TORONTO — Longtime viewers of NBA All-Star Games aren’t exactly expecting playoff-level intensity. This is an exhibition, after all, and the players use it as an opportunity to get some rest from the regular season grind as much as they do to show off for fans. Intensity is optional, basically.
But the majority of All-Star weekend main events still hark back to real basketball for their final few minutes. Three and-a-half quarters worth of dunks, treys, and dazzling displays of athleticism are traded for actual competition as the game clock ticks to zeros and the score tightens. That fleeting time is when historic moments can be made, and we expected the crop of 2016 All-Stars to produce a few on Sunday night – especially considering the unique circumstances of Kobe Bryant’s final appearance.
We were wrong, of course, an unfortunate development that was obvious would come to pass before the fourth quarter even started. Every year, the basketball world’s complaints grow louder at the lack of defense played by the game’s biggest stars on its biggest stage. And in 2016, those cries will be louder than ever and rightfully so.
All those bound to dramatically lament the overall basketball quality of Sunday’s contest, though, clearly missed what was some pointed and strategic defense played by the West down the stretch.
See Kevin Durant and Draymond Green frantically chasing Paul George in the video above?
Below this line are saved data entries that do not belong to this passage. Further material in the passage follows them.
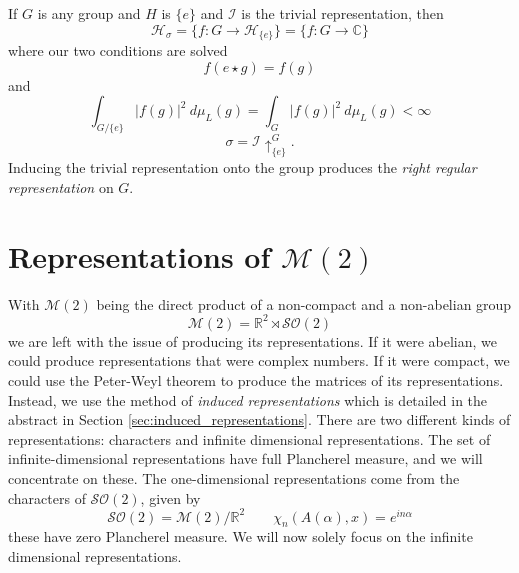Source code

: \documentclass{article}
\begin{document}
\begin{example}
    If $G$ is any group and $H$ is $\{ e \}$ and $\mathcal{I}$ is the trivial representation, then
    \[ 
        \mathcal{H}_{\sigma} = \{ f: G \rightarrow \mathcal{H}_{\{ e \}} \} = \{ f: G \rightarrow \mathbb{C} \} 
    \] 
    where our two conditions are solved
    \[ 
        f(e \star g ) = f(g) 
    \]
    and
    \[ 
        \int_{G/\{ e \}} | f(g) |^{2} \ d\mu_{L}(g) = \int_{G} | f(g) |^{2} \ d\mu_{L}(g) < \infty 
    \]
    \[ \sigma = \mathcal{I}\uparrow^{G}_{\{ e \}} .\]
    Inducing the trivial representation onto the group produces the \textit{right regular representation} on $G$.
\end{example}

\section{Representations of $\mathcal{M}(2)$} 
With $\mathcal{M}(2)$ being the direct product of a non-compact and a non-abelian group
\[ \mathcal{M}(2) = \mathbb{R}^{2} \rtimes \mathcal{SO}(2) \] 
we are left with the issue of producing its representations. If it were abelian, we could produce representations that were complex numbers. If it were compact, we could use the Peter-Weyl theorem to produce the matrices of its representations. Instead, we use the method of \textit{induced representations} which is detailed in the abstract in Section \ref{sec:induced_representations}.
There are two different kinds of representations: characters and infinite dimensional representations. The set of infinite-dimensional representations have full Plancherel measure, and we will concentrate on these. The one-dimensional representations come from the characters of $\mathcal{SO}(2)$, given by
\[%
    \mathcal{SO}(2) = \mathcal{M}(2)/\mathbb{R}^{2}
    \qquad
    \chi_{n}(A(\alpha),x) = e^{in\alpha} 
\]%
these have zero Plancherel measure. We will now solely focus on the infinite dimensional representations. 
\end{document}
The conference rivals were doing so prevent the Indiana Pacers star from breaking the All-Star Game record of 42 points set by Wilt Chamberlain in 1962.
After an aggressive offensive performance marked by 9-of-19 shooting from beyond the arc, George stood at 41 points with the score out of reach and the clock reaching its end when Durant and Green decided to spoil things – with the only defense played all night.
Cue the boo birds.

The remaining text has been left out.